If you are looking to read an inspiring post that will motivate you to skate, this is not what you are looking for and you might not want to read on. I guess we all have such days. Today is just one of those days for me.
I feel insecure proclaiming this online but since this blog is a log of my skating progress… today, I actually attended a learn-to-skate instructor training. I failed the assessment because of my forward crossovers. I admit I still feel awkward doing forward crossovers in the opposite direction and that I avoid doing it because I don’t want to look like an idiot. Perhaps one day I’ll go back to redo the assessment.

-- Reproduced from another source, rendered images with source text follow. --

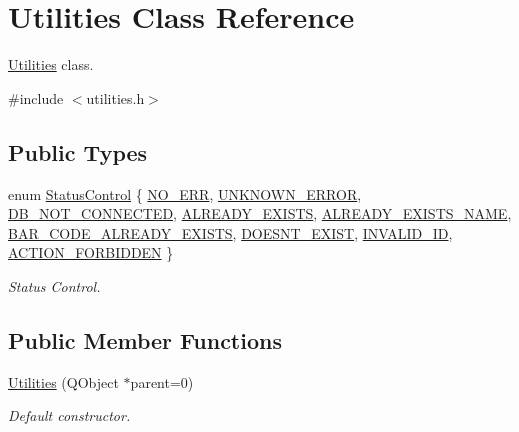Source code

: \hypertarget{class_utilities}{\section{\-Utilities \-Class \-Reference}
\label{class_utilities}
}


\hyperlink{class_utilities}{\-Utilities} class.  




{\ttfamily \#include $<$utilities.\-h$>$}

\subsection*{\-Public \-Types}
\begin{DoxyCompactItemize}
\item 
enum \hyperlink{class_utilities_a2974f062d85bdb0c444a1cbe554bf228}{\-Status\-Control} \{ \*
\hyperlink{class_utilities_a2974f062d85bdb0c444a1cbe554bf228a401b1c4377779dc72a5046ca7b4bd02a}{\-N\-O\-\_\-\-E\-R\-R}, 
\hyperlink{class_utilities_a2974f062d85bdb0c444a1cbe554bf228aa1e17c2f5a7a36fa1d2730d2ec5d2ddc}{\-U\-N\-K\-N\-O\-W\-N\-\_\-\-E\-R\-R\-O\-R}, 
\hyperlink{class_utilities_a2974f062d85bdb0c444a1cbe554bf228a7e50e5e4ba0dc0d459203bea7516d14d}{\-D\-B\-\_\-\-N\-O\-T\-\_\-\-C\-O\-N\-N\-E\-C\-T\-E\-D}, 
\hyperlink{class_utilities_a2974f062d85bdb0c444a1cbe554bf228a3f2a7c09f27d40e71a35539d78dae5f3}{\-A\-L\-R\-E\-A\-D\-Y\-\_\-\-E\-X\-I\-S\-T\-S}, 
\*
\hyperlink{class_utilities_a2974f062d85bdb0c444a1cbe554bf228acf96c7749b5fc58a0646208835c22c9a}{\-A\-L\-R\-E\-A\-D\-Y\-\_\-\-E\-X\-I\-S\-T\-S\-\_\-\-N\-A\-M\-E}, 
\hyperlink{class_utilities_a2974f062d85bdb0c444a1cbe554bf228aff3c4a322caea65bd8410927e4b8c83d}{\-B\-A\-R\-\_\-\-C\-O\-D\-E\-\_\-\-A\-L\-R\-E\-A\-D\-Y\-\_\-\-E\-X\-I\-S\-T\-S}, 
\hyperlink{class_utilities_a2974f062d85bdb0c444a1cbe554bf228a497c8c8171a373b9aefc41df20927f3a}{\-D\-O\-E\-S\-N\-T\-\_\-\-E\-X\-I\-S\-T}, 
\hyperlink{class_utilities_a2974f062d85bdb0c444a1cbe554bf228ac3c51b085914ff267deb2b50c32e9341}{\-I\-N\-V\-A\-L\-I\-D\-\_\-\-I\-D}, 
\*
\hyperlink{class_utilities_a2974f062d85bdb0c444a1cbe554bf228aeba0ecea2835782b051419e056fb280e}{\-A\-C\-T\-I\-O\-N\-\_\-\-F\-O\-R\-B\-I\-D\-D\-E\-N}
 \}
\begin{DoxyCompactList}\small\item\em \-Status \-Control. \end{DoxyCompactList}\end{DoxyCompactItemize}
\subsection*{\-Public \-Member \-Functions}
\begin{DoxyCompactItemize}
\item 
\hyperlink{class_utilities_a38f1c42a0191015f4031ea2207a4e3d3}{\-Utilities} (\-Q\-Object $\ast$parent=0)
\begin{DoxyCompactList}\small\item\em \-Default constructor. \end{DoxyCompactList}\end{DoxyCompactItemize}
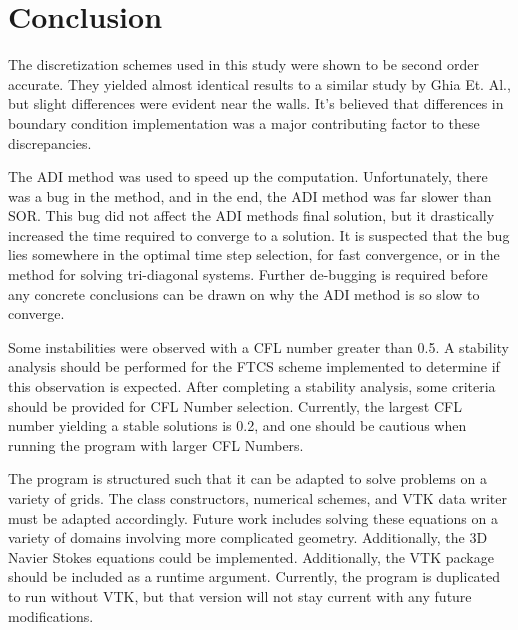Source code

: \chapter{Conclusion}


The discretization schemes used in this study were shown to be second order accurate.  They yielded almost identical results to a similar study by Ghia Et. Al., but slight differences were evident near the walls.  It's believed that differences in boundary condition implementation was a major contributing factor to these discrepancies. 

The ADI method was used to speed up the computation.  Unfortunately, there was a bug in the method, and in the end, the ADI method was far slower than SOR.  This bug did not affect the ADI methods final solution, but it drastically increased the time required to converge to a solution.  It is suspected that the bug lies somewhere in the optimal time step selection, for fast convergence, or in the method for solving tri-diagonal systems.  Further de-bugging is required before any concrete conclusions can be drawn on why the ADI method is so slow to converge.

Some instabilities were observed with a CFL number greater than 0.5.  A stability analysis should be performed for the FTCS scheme implemented to determine if this observation is expected.  After completing a stability analysis, some criteria should be provided for CFL Number selection.  Currently, the largest CFL number yielding a stable solutions is 0.2, and one should be cautious when running the program with larger CFL Numbers.

The program is structured such that it can be adapted to solve problems on a variety of grids.  The class constructors, numerical schemes, and VTK data writer must be adapted accordingly.  Future work includes solving these equations on a variety of domains involving more complicated geometry.  Additionally, the 3D Navier Stokes equations could be implemented.  Additionally, the VTK package should be included as a runtime argument.  Currently, the program is duplicated to run without VTK, but that version will not stay current with any future modifications.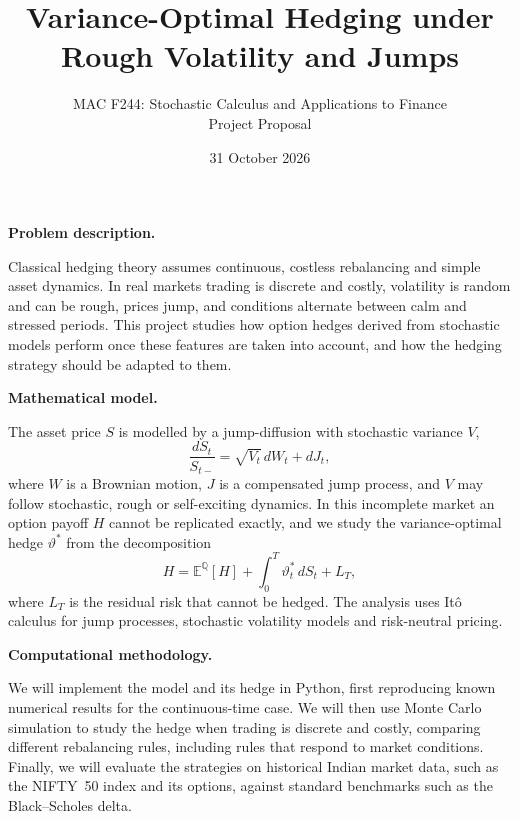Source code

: \documentclass[10pt,leqno]{amsart}
\begin{document}
\title{Variance-Optimal Hedging under Rough Volatility and Jumps}
\author{MAC F244: Stochastic Calculus and Applications to Finance \\ Project Proposal}
\date{31 October 2026}
\maketitle
\vspace{-1.5em}

\let\thefootnote\relax
{}

\bigskip

\noindent\textbf{Problem description.}\par
\noindent Classical hedging theory assumes continuous, costless rebalancing and simple asset dynamics. In real markets trading is discrete and costly, volatility is random and can be rough, prices jump, and conditions alternate between calm and stressed periods. This project studies how option hedges derived from stochastic models perform once these features are taken into account, and how the hedging strategy should be adapted to them.

\medskip

\noindent\textbf{Mathematical model.}\par
\noindent The asset price $S$ is modelled by a jump-diffusion with stochastic variance $V$,
\[
\frac{dS_t}{S_{t-}} = \sqrt{V_t}\,dW_t + dJ_t ,
\]
where $W$ is a Brownian motion, $J$ is a compensated jump process, and $V$ may follow stochastic, rough or self-exciting dynamics. In this incomplete market an option payoff $H$ cannot be replicated exactly, and we study the variance-optimal hedge $\vartheta^*$ from the decomposition
\[
H = \mathbb{E}^{\mathbb{Q}}[H] + \int_0^T \vartheta^*_t \, dS_t + L_T ,
\]
where $L_T$ is the residual risk that cannot be hedged. The analysis uses It\^o calculus for jump processes, stochastic volatility models and risk-neutral pricing.

\medskip

\noindent\textbf{Computational methodology.}\par
\noindent We will implement the model and its hedge in Python, first reproducing known numerical results for the continuous-time case. We will then use Monte Carlo simulation to study the hedge when trading is discrete and costly, comparing different rebalancing rules, including rules that respond to market conditions. Finally, we will evaluate the strategies on historical Indian market data, such as the NIFTY~50 index and its options, against standard benchmarks such as the Black--Scholes delta.
\end{document}
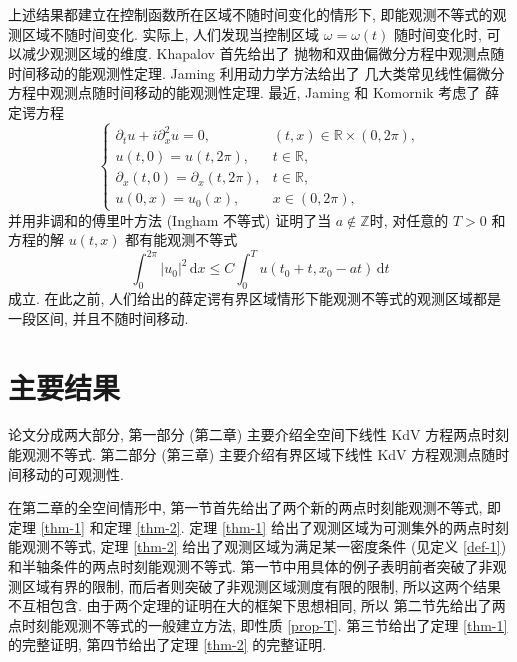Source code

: \documentclass[master]{cugthesis}
\newcommand\R{\ensuremath{\mathbb{R}}}
\newcommand\Z{\ensuremath{\mathbb{Z}}}
\renewcommand\d{\ensuremath{\,\mathrm{d}}}
\begin{document}
   上述结果都建立在控制函数所在区域不随时间变化的情形下, 即能观测不等式的观测区域不随时间变化. 实际上, 人们发现当控制区域 $\omega=\omega(t)$ 随时间变化时, 可以减少观测区域的维度. Khapalov 首先给出了 \cite{khapalov1995exact,khapalov2017mobile}  抛物和双曲偏微分方程中观测点随时间移动的能观测性定理. Jaming 利用动力学方法给出了\cite{jaming2018dynamical} 几大类常见线性偏微分方程中观测点随时间移动的能观测性定理.
   最近, Jaming 和 Komornik 考虑了\cite{jaming2020moving} 薛定谔方程
   \begin{equation}
   \left\lbrace
   \begin{array}{ll}
              \partial_t u+ i\partial_x^2 u = 0,  & (t,x)\in \R \times (0,2\pi),  \\
       u(t,0)=u(t,2\pi), & t\in \R,\\
       \partial_x(t,0)=\partial_x(t,2\pi), & t\in \R,\\
       u(0,x)=u_0(x), & x\in (0,2\pi),
   \end{array}
   \right.
   \end{equation}
   并用非调和的傅里叶方法 (Ingham 不等式) 证明了当 $a\notin \Z$时, 对任意的 $T>0$ 和方程的解 $u(t,x)$ 都有能观测不等式
   \begin{equation}
       \int_0^{2\pi}|u_0|^2\d x \le C \int_0^T u(t_0+t,x_0-at) \d t
   \end{equation}
   成立. 在此之前, 人们给出的薛定谔有界区域情形下能观测不等式的观测区域都是一段区间, 并且不随时间移动. 
 
 \section{主要结果}
 论文分成两大部分, 第一部分 (第二章) 主要介绍全空间下线性 KdV 方程两点时刻能观测不等式. 第二部分 (第三章) 主要介绍有界区域下线性 KdV 方程观测点随时间移动的可观测性.
 
 在第二章的全空间情形中, 第一节首先给出了两个新的两点时刻能观测不等式, 即定理 \ref{thm-1} 和定理 \ref{thm-2}. 定理 \ref{thm-1} 给出了观测区域为可测集外的两点时刻能观测不等式, 定理 \ref{thm-2} 给出了观测区域为满足某一密度条件 (见定义 \ref{def-1}) 和半轴条件的两点时刻能观测不等式. 第一节中用具体的例子表明前者突破了非观测区域有界的限制, 而后者则突破了非观测区域测度有限的限制, 所以这两个结果不互相包含. 由于两个定理的证明在大的框架下思想相同, 所以 第二节先给出了两点时刻能观测不等式的一般建立方法, 即性质 \ref{prop-T}. 第三节给出了定理 \ref{thm-1} 的完整证明, 第四节给出了定理 \ref{thm-2} 的完整证明.
 
\iffalse 在第三章的有界区域情形中, 第一节首先介绍了 Ingham 不等式及其推广形式, 第二节介绍并证明观测点随时间移动的能观测性定理的主要结果, 即定理 \ref{thm3-2-1}, 定理 \ref{thm-3-2-2} 和定理 \ref{thm-3-2-3}. 定理 \ref{thm3-2-1}
 给出了单个观测点随时间移动的能观测不等式, 证明遵循了 \cite{jaming2020moving} 中对薛定谔方程的处理方法, 即利用观测线段所构成的函数其傅里叶系数的一致分离性. 定理 \ref{thm-3-2-2} 利用Eisenstein 整环的唯一分解性给出了观测区域为两个不同速率移动观测点的能观测不等式判定方法, 并给出了此情形下最简单的反例, 两个移动观测点观测值为零无法推出解函数为零. 由于基于整环唯一分解性的判定方法在大数情形下缺乏可行性, 定理 \ref{thm-3-2-3} 利用 KdV 方程的色散特性给出了更加容易的判定方法.
 \fi 
\end{document}
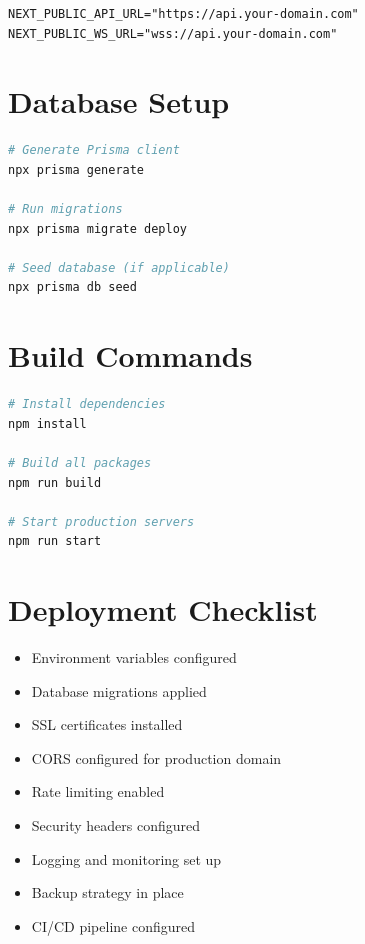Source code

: \documentclass[12pt,a4paper]{report}
\begin{document}
\begin{lstlisting}[caption=Frontend Environment Variables]
NEXT_PUBLIC_API_URL="https://api.your-domain.com"
NEXT_PUBLIC_WS_URL="wss://api.your-domain.com"
\end{lstlisting}

\section{Database Setup}

\begin{lstlisting}[language=bash, caption=Database Migration Commands]
# Generate Prisma client
npx prisma generate

# Run migrations
npx prisma migrate deploy

# Seed database (if applicable)
npx prisma db seed
\end{lstlisting}

\section{Build Commands}

\begin{lstlisting}[language=bash, caption=Build Commands]
# Install dependencies
npm install

# Build all packages
npm run build

# Start production servers
npm run start
\end{lstlisting}

\section{Deployment Checklist}

\begin{itemize}
    \item[$\square$] Environment variables configured
    \item[$\square$] Database migrations applied
    \item[$\square$] SSL certificates installed
    \item[$\square$] CORS configured for production domain
    \item[$\square$] Rate limiting enabled
    \item[$\square$] Security headers configured
    \item[$\square$] Logging and monitoring set up
    \item[$\square$] Backup strategy in place
    \item[$\square$] CI/CD pipeline configured
\end{itemize}
\end{document}
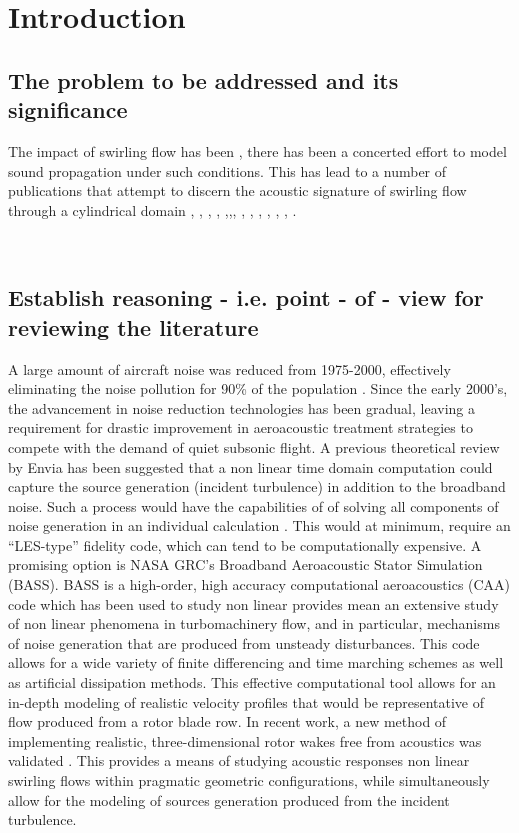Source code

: \section{Introduction}
\subsection{The problem to be addressed and its significance}
The impact of swirling flow has been , there has
been a concerted effort to model sound propagation under such conditions. 
This has lead to a number of publications that attempt to discern the acoustic
signature of swirling flow through a cylindrical domain \cite{Kerrebrock2012} ,
\cite{KERREBROCK1974},  \cite{kousen1996pressure}, 
\cite{kousen1995eigenmode}, \cite{golubev1996sound} ,\cite{Golubev1998},\cite{Golubev1997},
\cite{Tam1998}, \cite{Nijboer2001}, \cite{Guan2009}, \cite{COOPER2001}, 
\cite{Cooper2006}, \cite{Posson2013}, \cite{Heaton2006}. 

\
\subsection{Establish reasoning - i.e. point - of - view for reviewing the literature}


A large amount of aircraft noise was reduced from 1975-2000, 
effectively eliminating the noise pollution for 90\% of the population \cite{FAAPolicy}. 
Since the early 2000's, the advancement in noise reduction technologies has been gradual, 
leaving a requirement for drastic improvement in aeroacoustic treatment 
strategies to compete with the demand of quiet subsonic  flight. 
A previous theoretical review by Envia has been suggested that a non linear 
time domain computation could capture the source generation (incident turbulence) 
in addition to the broadband noise. Such a process would have the capabilities 
of  of solving all components of noise generation in an individual calculation \cite{Envia2004}. 
This would at minimum, require an ``LES-type'' fidelity code, which can tend 
to be computationally expensive.  A promising option is NASA GRC's Broadband 
Aeroacoustic Stator Simulation (BASS).  BASS is a high-order, high 
accuracy computational aeroacoustics (CAA) code which has been used to study 
non linear provides mean an extensive study of non linear phenomena in 
turbomachinery flow, and in particular, mechanisms of noise generation that are 
produced from unsteady disturbances. This code allows for a wide variety of 
finite differencing and time marching schemes as well as artificial dissipation methods. This effective computational tool allows for an in-depth modeling of realistic velocity profiles that would be representative of flow produced from a rotor blade row. In recent work, a new method of implementing realistic, three-dimensional rotor wakes free from acoustics was validated  \cite{Hixon2010}. 
This provides a means of studying acoustic responses non linear swirling flows within pragmatic geometric configurations, while simultaneously allow for the modeling of sources generation produced from the incident turbulence. 

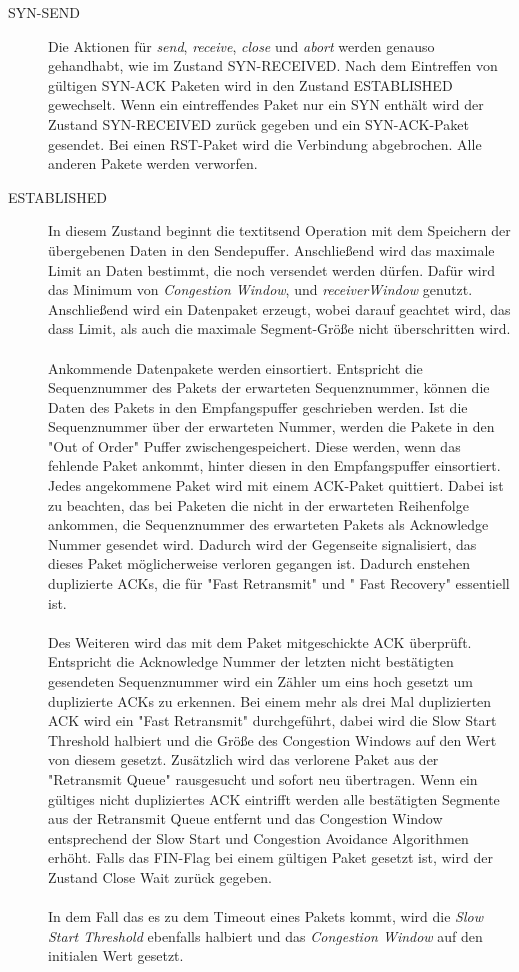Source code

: \begin{description}
	
\item[SYN-SEND]
Die Aktionen für \textit{send}, \textit{receive},\textit{ close} und \textit{abort} werden genauso gehandhabt, wie im Zustand SYN-RECEIVED.
Nach dem Eintreffen von gültigen SYN-ACK Paketen wird in den Zustand ESTABLISHED gewechselt. Wenn ein eintreffendes Paket nur ein SYN enthält wird der Zustand SYN-RECEIVED zurück gegeben und ein SYN-ACK-Paket gesendet. Bei einen RST-Paket wird die Verbindung abgebrochen. Alle anderen Pakete werden verworfen.   
	
\item[ESTABLISHED]

In diesem Zustand beginnt die textit{send} Operation mit dem Speichern der übergebenen Daten in den Sendepuffer. Anschließend wird das maximale Limit an Daten bestimmt, die noch versendet werden dürfen. Dafür wird das Minimum von \textit{Congestion Window}, und \textit{receiverWindow} genutzt. Anschließend wird ein Datenpaket erzeugt, wobei darauf geachtet wird, das dass Limit, als auch die maximale Segment-Größe nicht überschritten wird. \\\\
Ankommende Datenpakete werden einsortiert. Entspricht die Sequenznummer des Pakets der erwarteten Sequenznummer, können die Daten des Pakets in den Empfangspuffer geschrieben werden. Ist die Sequenznummer über der erwarteten Nummer, werden die Pakete in den "{}Out of Order"{}  Puffer zwischengespeichert. Diese werden, wenn das fehlende Paket ankommt, hinter diesen in den Empfangspuffer einsortiert. Jedes angekommene Paket wird mit einem ACK-Paket quittiert. Dabei ist zu beachten, das bei Paketen die nicht in der erwarteten Reihenfolge ankommen, die Sequenznummer des erwarteten Pakets als Acknowledge Nummer gesendet wird. Dadurch wird der Gegenseite signalisiert, das dieses Paket möglicherweise verloren gegangen ist. Dadurch enstehen duplizierte ACKs,  die für  "{}Fast Retransmit"{} und "{} Fast Recovery"{} essentiell ist.\\\\
Des Weiteren wird das mit dem Paket mitgeschickte ACK überprüft. Entspricht die Acknowledge Nummer der letzten nicht bestätigten gesendeten Sequenznummer wird ein Zähler um eins hoch gesetzt um duplizierte ACKs zu erkennen. Bei einem mehr als drei Mal duplizierten ACK wird ein {}"Fast Retransmit"{} durchgeführt, dabei wird die Slow Start Threshold halbiert und die Größe des Congestion Windows auf den Wert von diesem gesetzt. Zusätzlich wird das verlorene Paket aus der "{}Retransmit Queue"{} rausgesucht und sofort neu übertragen. Wenn ein gültiges nicht dupliziertes ACK eintrifft werden alle bestätigten Segmente aus der Retransmit Queue entfernt und das Congestion Window entsprechend der Slow Start und Congestion Avoidance Algorithmen erhöht. Falls das FIN-Flag bei einem gültigen Paket gesetzt ist, wird der Zustand Close Wait zurück gegeben.  \\\\
In dem Fall das es zu dem Timeout eines Pakets kommt, wird die \textit{Slow Start Threshold} ebenfalls halbiert und das \textit{Congestion Window} auf den initialen Wert gesetzt. 


\end{description}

But for now, yes I think this serves as a reminder that my footwork is pathetic and it’s high time I start to incorporate all the basic elements which have long been forgotten into every practice session.
Kind of demoralised today because most of the other skaters at the assessment today were really good. They were mostly ex-competitive skaters who are no longer skating much but returning to coach. I feel small. And a bit tired. I might have been skating too much - almost daily this holiday. Think I should cut down on the ice time and rest my body a bit. Note to self: Always remember your love for figure skating and never treat it like an obligation. Practice shows, so does passion.
P.S. This is a depressing post, I know, but I’m okay. Just tired but it’ll be okay. I’m probably going to get over it and be back on the ice in a couple of days - not even weeks haha.